**TASK DESCRIPTION:**
Each entry below should be restated word for word, without any picture it contains.

**DATA EXTRACTS:**

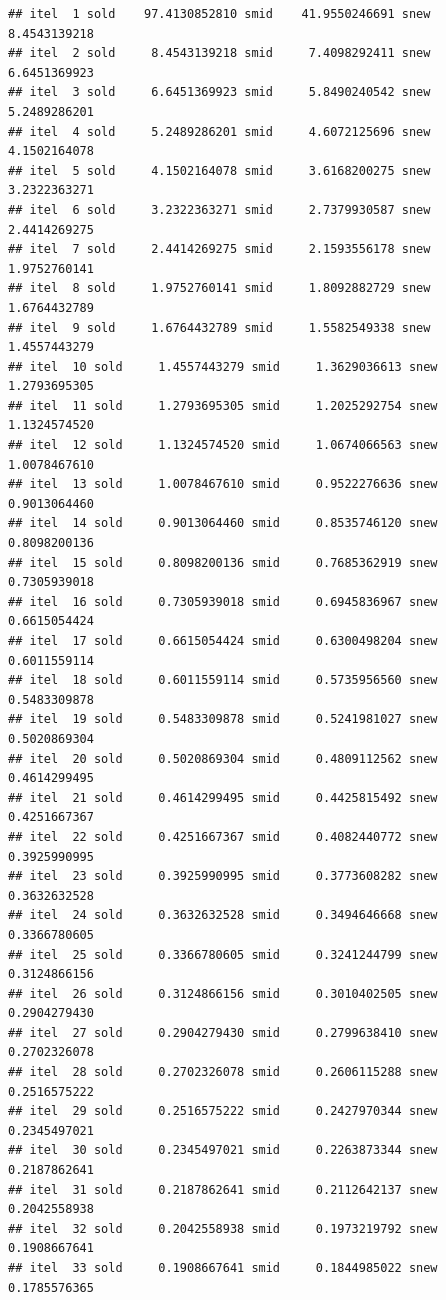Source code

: \documentclass[
  12pt,
]{article}
\begin{document}
\begin{verbatim}
## itel  1 sold    97.4130852810 smid    41.9550246691 snew     8.4543139218 
## itel  2 sold     8.4543139218 smid     7.4098292411 snew     6.6451369923 
## itel  3 sold     6.6451369923 smid     5.8490240542 snew     5.2489286201 
## itel  4 sold     5.2489286201 smid     4.6072125696 snew     4.1502164078 
## itel  5 sold     4.1502164078 smid     3.6168200275 snew     3.2322363271 
## itel  6 sold     3.2322363271 smid     2.7379930587 snew     2.4414269275 
## itel  7 sold     2.4414269275 smid     2.1593556178 snew     1.9752760141 
## itel  8 sold     1.9752760141 smid     1.8092882729 snew     1.6764432789 
## itel  9 sold     1.6764432789 smid     1.5582549338 snew     1.4557443279 
## itel  10 sold     1.4557443279 smid     1.3629036613 snew     1.2793695305 
## itel  11 sold     1.2793695305 smid     1.2025292754 snew     1.1324574520 
## itel  12 sold     1.1324574520 smid     1.0674066563 snew     1.0078467610 
## itel  13 sold     1.0078467610 smid     0.9522276636 snew     0.9013064460 
## itel  14 sold     0.9013064460 smid     0.8535746120 snew     0.8098200136 
## itel  15 sold     0.8098200136 smid     0.7685362919 snew     0.7305939018 
## itel  16 sold     0.7305939018 smid     0.6945836967 snew     0.6615054424 
## itel  17 sold     0.6615054424 smid     0.6300498204 snew     0.6011559114 
## itel  18 sold     0.6011559114 smid     0.5735956560 snew     0.5483309878 
## itel  19 sold     0.5483309878 smid     0.5241981027 snew     0.5020869304 
## itel  20 sold     0.5020869304 smid     0.4809112562 snew     0.4614299495 
## itel  21 sold     0.4614299495 smid     0.4425815492 snew     0.4251667367 
## itel  22 sold     0.4251667367 smid     0.4082440772 snew     0.3925990995 
## itel  23 sold     0.3925990995 smid     0.3773608282 snew     0.3632632528 
## itel  24 sold     0.3632632528 smid     0.3494646668 snew     0.3366780605 
## itel  25 sold     0.3366780605 smid     0.3241244799 snew     0.3124866156 
## itel  26 sold     0.3124866156 smid     0.3010402505 snew     0.2904279430 
## itel  27 sold     0.2904279430 smid     0.2799638410 snew     0.2702326078 
## itel  28 sold     0.2702326078 smid     0.2606115288 snew     0.2516575222 
## itel  29 sold     0.2516575222 smid     0.2427970344 snew     0.2345497021 
## itel  30 sold     0.2345497021 smid     0.2263873344 snew     0.2187862641 
## itel  31 sold     0.2187862641 smid     0.2112642137 snew     0.2042558938 
## itel  32 sold     0.2042558938 smid     0.1973219792 snew     0.1908667641 
## itel  33 sold     0.1908667641 smid     0.1844985022 snew     0.1785576365 

\end{verbatim}
\end{document}
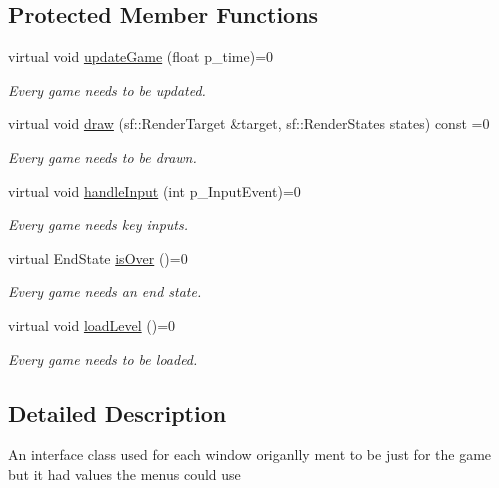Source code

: \subsection*{Protected Member Functions}
\begin{DoxyCompactItemize}
\item 
\mbox{\label{class_game_interface_a5704fbd5713a20e95032dcf1631bdd67}} 
virtual void \mbox{\hyperlink{class_game_interface_a5704fbd5713a20e95032dcf1631bdd67}{update\+Game}} (float p\+\_\+time)=0
\begin{DoxyCompactList}\small\item\em Every game needs to be updated. \end{DoxyCompactList}\item 
virtual void \mbox{\hyperlink{class_game_interface_ab33712e6b22b934982896ea0cab1699a}{draw}} (sf\+::\+Render\+Target \&target, sf\+::\+Render\+States states) const =0
\begin{DoxyCompactList}\small\item\em Every game needs to be drawn. \end{DoxyCompactList}\item 
virtual void \mbox{\hyperlink{class_game_interface_a48b4f6059c14c79359d30b77016a28f0}{handle\+Input}} (int p\+\_\+\+Input\+Event)=0
\begin{DoxyCompactList}\small\item\em Every game needs key inputs. \end{DoxyCompactList}\item 
virtual End\+State \mbox{\hyperlink{class_game_interface_a5bad60f237214cb1ec013e221ed16f45}{is\+Over}} ()=0
\begin{DoxyCompactList}\small\item\em Every game needs an end state. \end{DoxyCompactList}\item 
\mbox{\label{class_game_interface_a48c841b894ea37938996e3d5a40353b5}} 
virtual void \mbox{\hyperlink{class_game_interface_a48c841b894ea37938996e3d5a40353b5}{load\+Level}} ()=0
\begin{DoxyCompactList}\small\item\em Every game needs to be loaded. \end{DoxyCompactList}\end{DoxyCompactItemize}


\subsection{Detailed Description}
An interface class used for each window origanlly ment to be just for the game but it had values the menu\textquotesingle{}s could use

**SOLUTION TO THIS EXERCISE:**
Source code

: \documentclass[
  12pt,
]{article}
\begin{document}
\begin{verbatim}
## itel  1 sold    97.4130852810 smid    41.9550246691 snew     8.4543139218 
## itel  2 sold     8.4543139218 smid     7.4098292411 snew     6.6451369923 
## itel  3 sold     6.6451369923 smid     5.8490240542 snew     5.2489286201 
## itel  4 sold     5.2489286201 smid     4.6072125696 snew     4.1502164078 
## itel  5 sold     4.1502164078 smid     3.6168200275 snew     3.2322363271 
## itel  6 sold     3.2322363271 smid     2.7379930587 snew     2.4414269275 
## itel  7 sold     2.4414269275 smid     2.1593556178 snew     1.9752760141 
## itel  8 sold     1.9752760141 smid     1.8092882729 snew     1.6764432789 
## itel  9 sold     1.6764432789 smid     1.5582549338 snew     1.4557443279 
## itel  10 sold     1.4557443279 smid     1.3629036613 snew     1.2793695305 
## itel  11 sold     1.2793695305 smid     1.2025292754 snew     1.1324574520 
## itel  12 sold     1.1324574520 smid     1.0674066563 snew     1.0078467610 
## itel  13 sold     1.0078467610 smid     0.9522276636 snew     0.9013064460 
## itel  14 sold     0.9013064460 smid     0.8535746120 snew     0.8098200136 
## itel  15 sold     0.8098200136 smid     0.7685362919 snew     0.7305939018 
## itel  16 sold     0.7305939018 smid     0.6945836967 snew     0.6615054424 
## itel  17 sold     0.6615054424 smid     0.6300498204 snew     0.6011559114 
## itel  18 sold     0.6011559114 smid     0.5735956560 snew     0.5483309878 
## itel  19 sold     0.5483309878 smid     0.5241981027 snew     0.5020869304 
## itel  20 sold     0.5020869304 smid     0.4809112562 snew     0.4614299495 
## itel  21 sold     0.4614299495 smid     0.4425815492 snew     0.4251667367 
## itel  22 sold     0.4251667367 smid     0.4082440772 snew     0.3925990995 
## itel  23 sold     0.3925990995 smid     0.3773608282 snew     0.3632632528 
## itel  24 sold     0.3632632528 smid     0.3494646668 snew     0.3366780605 
## itel  25 sold     0.3366780605 smid     0.3241244799 snew     0.3124866156 
## itel  26 sold     0.3124866156 smid     0.3010402505 snew     0.2904279430 
## itel  27 sold     0.2904279430 smid     0.2799638410 snew     0.2702326078 
## itel  28 sold     0.2702326078 smid     0.2606115288 snew     0.2516575222 
## itel  29 sold     0.2516575222 smid     0.2427970344 snew     0.2345497021 
## itel  30 sold     0.2345497021 smid     0.2263873344 snew     0.2187862641 
## itel  31 sold     0.2187862641 smid     0.2112642137 snew     0.2042558938 
## itel  32 sold     0.2042558938 smid     0.1973219792 snew     0.1908667641 
## itel  33 sold     0.1908667641 smid     0.1844985022 snew     0.1785576365 

\end{verbatim}
\end{document}
Source code

: \subsection*{Protected Member Functions}
\begin{DoxyCompactItemize}
\item 
\mbox{\label{class_game_interface_a5704fbd5713a20e95032dcf1631bdd67}} 
virtual void \mbox{\hyperlink{class_game_interface_a5704fbd5713a20e95032dcf1631bdd67}{update\+Game}} (float p\+\_\+time)=0
\begin{DoxyCompactList}\small\item\em Every game needs to be updated. \end{DoxyCompactList}\item 
virtual void \mbox{\hyperlink{class_game_interface_ab33712e6b22b934982896ea0cab1699a}{draw}} (sf\+::\+Render\+Target \&target, sf\+::\+Render\+States states) const =0
\begin{DoxyCompactList}\small\item\em Every game needs to be drawn. \end{DoxyCompactList}\item 
virtual void \mbox{\hyperlink{class_game_interface_a48b4f6059c14c79359d30b77016a28f0}{handle\+Input}} (int p\+\_\+\+Input\+Event)=0
\begin{DoxyCompactList}\small\item\em Every game needs key inputs. \end{DoxyCompactList}\item 
virtual End\+State \mbox{\hyperlink{class_game_interface_a5bad60f237214cb1ec013e221ed16f45}{is\+Over}} ()=0
\begin{DoxyCompactList}\small\item\em Every game needs an end state. \end{DoxyCompactList}\item 
\mbox{\label{class_game_interface_a48c841b894ea37938996e3d5a40353b5}} 
virtual void \mbox{\hyperlink{class_game_interface_a48c841b894ea37938996e3d5a40353b5}{load\+Level}} ()=0
\begin{DoxyCompactList}\small\item\em Every game needs to be loaded. \end{DoxyCompactList}\end{DoxyCompactItemize}


\subsection{Detailed Description}
An interface class used for each window origanlly ment to be just for the game but it had values the menu\textquotesingle{}s could use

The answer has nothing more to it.